● EXERCISE GOAL
When a line in the entries below contains "существует", tally it; give the tally with nothing added.

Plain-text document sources

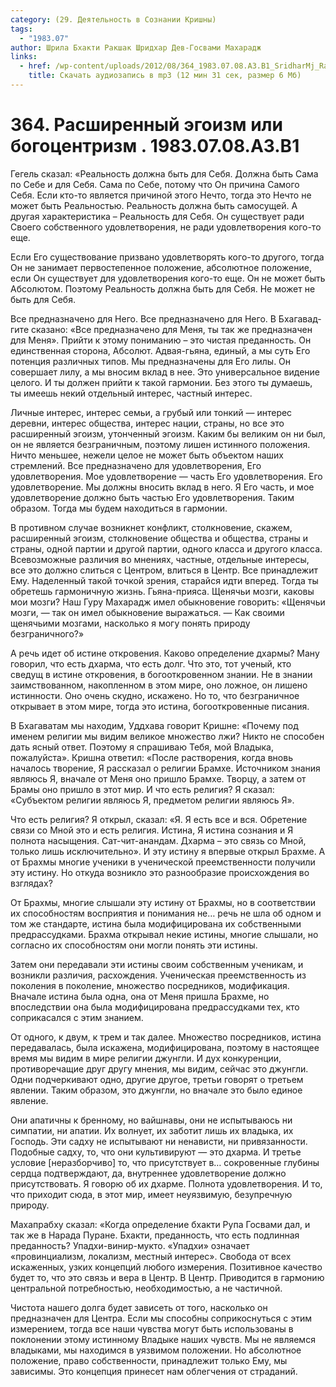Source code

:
```yaml
---
category: (29. Деятельность в Сознании Кришны)
tags:
  - "1983.07"
author: Шрила Бхакти Ракшак Шридхар Дев-Госвами Махарадж
links:
  - href: /wp-content/uploads/2012/08/364_1983.07.08.A3.B1_SridharMj_Rasshirenniy_egoizm_i_bogocentrizm.mp3
    title: Скачать аудиозапись в mp3 (12 мин 31 сек, размер 6 Мб)
---
```


# 364. Расширенный эгоизм или богоцентризм . 1983.07.08.A3.B1

Гегель сказал: «Реальность должна быть для Себя. Должна быть Сама по Себе и для Себя. Сама по Себе, потому что Он причина Самого Себя. Если кто-то является причиной этого Нечто, тогда это Нечто не может быть Реальностью. Реальность должна быть самосущей. А другая характеристика – Реальность для Себя. Он существует ради Своего собственного удовлетворения, не ради удовлетворения кого-то еще.

Если Его существование призвано удовлетворять кого-то другого, тогда Он не занимает первостепенное положение, абсолютное положение, если Он существует для удовлетворения кого-то еще. Он не может быть Абсолютом. Поэтому Реальность должна быть для Себя. Не может не быть для Себя.

Все предназначено для Него. Все предназначено для Него. В Бхагавад-гите сказано: «Все предназначено для Меня, ты так же предназначен для Меня». Прийти к этому пониманию – это чистая преданность. Он единственная сторона, Абсолют. Адвая-гьяна, единый, а мы суть Его потенция различных типов. Мы предназначены для Его лилы. Он совершает лилу, а мы вносим вклад в нее. Это универсальное видение целого. И ты должен прийти к такой гармонии. Без этого ты думаешь, ты имеешь некий отдельный интерес, частный интерес.

Личные интерес, интерес семьи, а грубый или тонкий — интерес деревни, интерес общества, интерес нации, страны, но все это расширенный эгоизм, утонченный эгоизм. Каким бы великим он ни был, он не является безграничным, поэтому лишен истинного положения. Ничто меньшее, нежели целое не может быть объектом наших стремлений. Все предназначено для удовлетворения, Его удовлетворения. Мое удовлетворение — часть Его удовлетворения. Его удовлетворение. Мы должны вносить вклад в него. Я Его часть, и мое удовлетворение должно быть частью Его удовлетворения. Таким образом. Тогда мы будем находиться в гармонии.

В противном случае возникнет конфликт, столкновение, скажем, расширенный эгоизм, столкновение общества и общества, страны и страны, одной партии и другой партии, одного класса и другого класса. Всевозможные различия во мнениях, частные, отдельные интересы, все это должно слиться с Центром, влиться в Центр. Все принадлежит Ему. Наделенный такой точкой зрения, старайся идти вперед. Тогда ты обретешь гармоничную жизнь. Гьяна-прияса. Щенячьи мозги, каковы мои мозги? Наш Гуру Махарадж имел обыкновение говорить: «Щенячьи мозги, — так он имел обыкновение выражаться. — Как своими щенячьими мозгами, насколько я могу понять природу безграничного?»

А речь идет об истине откровения. Каково определение дхармы? Ману говорил, что есть дхарма, что есть долг. Что это, тот ученый, кто сведущ в истине откровения, в богооткровенном знании. Не в знании заимствованном, накопленном в этом мире, оно ложное, он лишено истинности. Оно очень скудно, искажено. Но то, что безграничное открывает в этом мире, тогда это истина, богооткровенные писания.

В Бхагаватам мы находим, Уддхава говорит Кришне: «Почему под именем религии мы видим великое множество лжи? Никто не способен дать ясный ответ. Поэтому я спрашиваю Тебя, мой Владыка, пожалуйста». Кришна ответил: «После растворения, когда вновь началось творение, Я рассказал о религии Брамхе. Источником знания являюсь Я, вначале от Меня оно пришло Брамхе. Творцу, а затем от Брамы оно пришло в этот мир. И что есть религия? Я сказал: «Субъектом религии являюсь Я, предметом религии являюсь Я».

Что есть религия? Я открыл, сказал: «Я. Я есть все и вся. Обретение связи со Мной это и есть религия. Истина, Я истина сознания и Я полнота насыщения. Сат-чит-анандам. Дхарма – это связь со Мной, только лишь исключительно». И эту истину я впервые открыл Брахме. А от Брахмы многие ученики в ученической преемственности получили эту истину. Но откуда возникло это разнообразие происхождения во взглядах?

От Брахмы, многие слышали эту истину от Брахмы, но в соответствии их способностям восприятия и понимания не… речь не шла об одном и том же стандарте, истина была модифицирована их собственными предрассудками. Брахма открывал некие истины, многие слышали, но согласно их способностям они могли понять эти истины.

Затем они передавали эти истины своим собственным ученикам, и возникли различия, расхождения. Ученическая преемственность из поколения в поколение, множество посредников, модификация. Вначале истина была одна, она от Меня пришла Брахме, но впоследствии она была модифицирована предрассудками тех, кто соприкасался с этим знанием.

От одного, к двум, к трем и так далее. Множество посредников, истина передавалась, была искажена, модифицирована, поэтому в настоящее время мы видим в мире религии джунгли. И дух конкуренции, противоречащие друг другу мнения, мы видим, сейчас это джунгли. Одни подчеркивают одно, другие другое, третьи говорят о третьем явлении. Таким образом, это джунгли, но вначале это было единое явление.

Они апатичны к бренному, но вайшнавы, они не испытываюсь ни симпатии, ни апатии. Их волнует, их заботит лишь их владыка, их Господь. Эти садху не испытывают ни ненависти, ни привязанности. Подобные садху, то, что они культивируют — это дхарма. И третье условие [неразборчиво] то, что присутствует в… сокровенные глубины сердца подтверждают, да, внутреннее удовлетворение должно присутствовать. Я говорю об их дхарме. Полнота удовлетворения. И то, что приходит сюда, в этот мир, имеет неуязвимую, безупречную природу.

Махапрабху сказал: «Когда определение бхакти Рупа Госвами дал, и так же в Нарада Пуране. Бхакти, преданность, что есть подлинная преданность? Упадхи-винир-мукто. «Упадхи» означает «провинциализм, локализм, местный интерес». Свобода от всех искаженных, узких концепций любого измерения. Позитивное качество будет то, что это связь и вера в Центр. В Центр. Приводится в гармонию центральной потребностью, необходимостью, а не частичной.

Чистота нашего долга будет зависеть от того, насколько он предназначен для Центра. Если мы способны соприкоснуться с этим измерением, тогда все наши чувства могут быть использованы в поклонении этому истинному Владыке наших чувств. Мы не являемся владыками, мы находимся в уязвимом положении. Но абсолютное положение, право собственности, принадлежит только Ему, мы зависимы. Это концепция принесет нам облегчения от страданий.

● ANSWER SECTION
2